Setup Data Streams Monitoring for Python

Docs > Data Streams Monitoring > Setup Data Streams Monitoring > Setup Data Streams Monitoring for Python

Prerequisites

Datadog Agent v7.34.0 or later

Supported libraries

Technology	Library	Minimal tracer version	Recommended tracer version
Kafka	confluent-kafka	1.16.0	2.11.0 or later
RabbitMQ	Kombu	2.6.0	2.6.0 or later
Amazon SQS	Botocore	1.20.0	2.8.0 or later
Amazon Kinesis	Botocore	1.20.0	2.8.0 or later
Amazon SNS	Botocore	1.20.0	2.8.0 or later

Installation

Python uses auto-instrumentation to inject and extract additional metadata required by Data Streams Monitoring for measuring end-to-end latencies and the relationship between queues and services. To enable Data Streams Monitoring, set the DD_DATA_STREAMS_ENABLED environment variable to true on services sending messages to (or consuming messages from) Kafka.

For example:

environment:
  - DD_DATA_STREAMS_ENABLED: "true"
  - DD_TRACE_REMOVE_INTEGRATION_SERVICE_NAMES_ENABLED: "true"
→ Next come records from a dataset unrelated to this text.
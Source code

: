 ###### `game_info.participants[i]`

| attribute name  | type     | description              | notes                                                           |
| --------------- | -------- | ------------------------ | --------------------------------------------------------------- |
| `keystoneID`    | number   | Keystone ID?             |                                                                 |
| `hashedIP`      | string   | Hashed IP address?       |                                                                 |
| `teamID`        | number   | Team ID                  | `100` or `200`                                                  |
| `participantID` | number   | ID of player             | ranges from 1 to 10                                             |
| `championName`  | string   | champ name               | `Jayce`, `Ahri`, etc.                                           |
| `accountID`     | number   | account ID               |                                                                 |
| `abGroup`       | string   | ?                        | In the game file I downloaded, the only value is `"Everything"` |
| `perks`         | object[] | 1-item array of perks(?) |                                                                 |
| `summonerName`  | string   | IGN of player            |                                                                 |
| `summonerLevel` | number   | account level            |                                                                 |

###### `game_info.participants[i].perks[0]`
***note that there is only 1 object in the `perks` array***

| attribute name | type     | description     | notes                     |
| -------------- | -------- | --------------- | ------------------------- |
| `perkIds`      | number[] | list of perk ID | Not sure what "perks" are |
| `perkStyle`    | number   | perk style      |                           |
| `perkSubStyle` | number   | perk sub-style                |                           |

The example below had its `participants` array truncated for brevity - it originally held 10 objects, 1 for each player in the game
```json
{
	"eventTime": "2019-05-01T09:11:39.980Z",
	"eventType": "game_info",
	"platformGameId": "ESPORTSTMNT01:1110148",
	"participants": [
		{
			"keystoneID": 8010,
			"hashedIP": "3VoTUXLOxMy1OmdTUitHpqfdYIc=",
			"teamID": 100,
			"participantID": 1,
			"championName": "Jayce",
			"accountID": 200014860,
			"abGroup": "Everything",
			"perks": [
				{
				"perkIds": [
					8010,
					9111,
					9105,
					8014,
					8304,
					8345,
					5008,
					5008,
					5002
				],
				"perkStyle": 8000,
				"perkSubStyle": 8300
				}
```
Monitoring Kafka Pipelines

Data Streams Monitoring uses message headers to propagate context through Kafka streams. If log.message.format.version is set in the Kafka broker configuration, it must be set to 0.11.0.0 or higher. Data Streams Monitoring is not supported for versions lower than this.

Monitoring SQS pipelines

Data Streams Monitoring uses one message attribute to track a message’s path through an SQS queue. As Amazon SQS has a maximum limit of 10 message attributes allowed per message, all messages streamed through the data pipelines must have 9 or fewer message attributes set, allowing the remaining attribute for Data Streams Monitoring.

Monitoring RabbitMQ pipelines

The RabbitMQ integration can provide detailed monitoring and metrics of your RabbitMQ deployments. For full compatibility with Data Streams Monitoring, Datadog recommends configuring the integration as follows:

instances:
  - prometheus_plugin:
      url: http://<HOST>:15692
      unaggregated_endpoint: detailed?family=queue_coarse_metrics&family=queue_consumer_count&family=channel_exchange_metrics&family=channel_queue_exchange_metrics&family=node_coarse_metrics

This ensures that all RabbitMQ graphs populate, and that you see detailed metrics for individual exchanges as well as queues.

Monitoring Kinesis pipelines

There are no message attributes in Kinesis to propagate context and track a message’s full path through a Kinesis stream. As a result, Data Streams Monitoring’s end-to-end latency metrics are approximated based on summing latency on segments of a message’s path, from the producing service through a Kinesis Stream, to a consumer service. Throughput metrics are based on segments from the producing service through a Kinesis Stream, to the consumer service. The full topology of data streams can still be visualized through instrumenting services.

To monitor a data pipeline where Amazon SNS talks directly to Amazon SQS, you must enable Amazon SNS raw message delivery.

Manual instrumentation

Data Streams Monitoring propagates context through message headers. If you are using a message queue technology that is not supported by DSM, a technology without headers (such as Kinesis), or Lambdas, use manual instrumentation to set up DSM.

Monitoring connectors

Confluent Cloud connectors

Data Streams Monitoring can automatically discover your Confluent Cloud connectors and visualize them within the context of your end-to-end streaming data pipeline.

Setup

Install and configure the Datadog-Confluent Cloud integration.
In Datadog, open the Confluent Cloud integration tile.
Under Actions, a list of resources populates with detected clusters and connectors. Datadog attempts to discover new connectors every time you view this integration tile.
Select the resources you want to add.
Click Add Resources.
Navigate to Data Streams Monitoring to visualize the connectors and track connector status and throughput.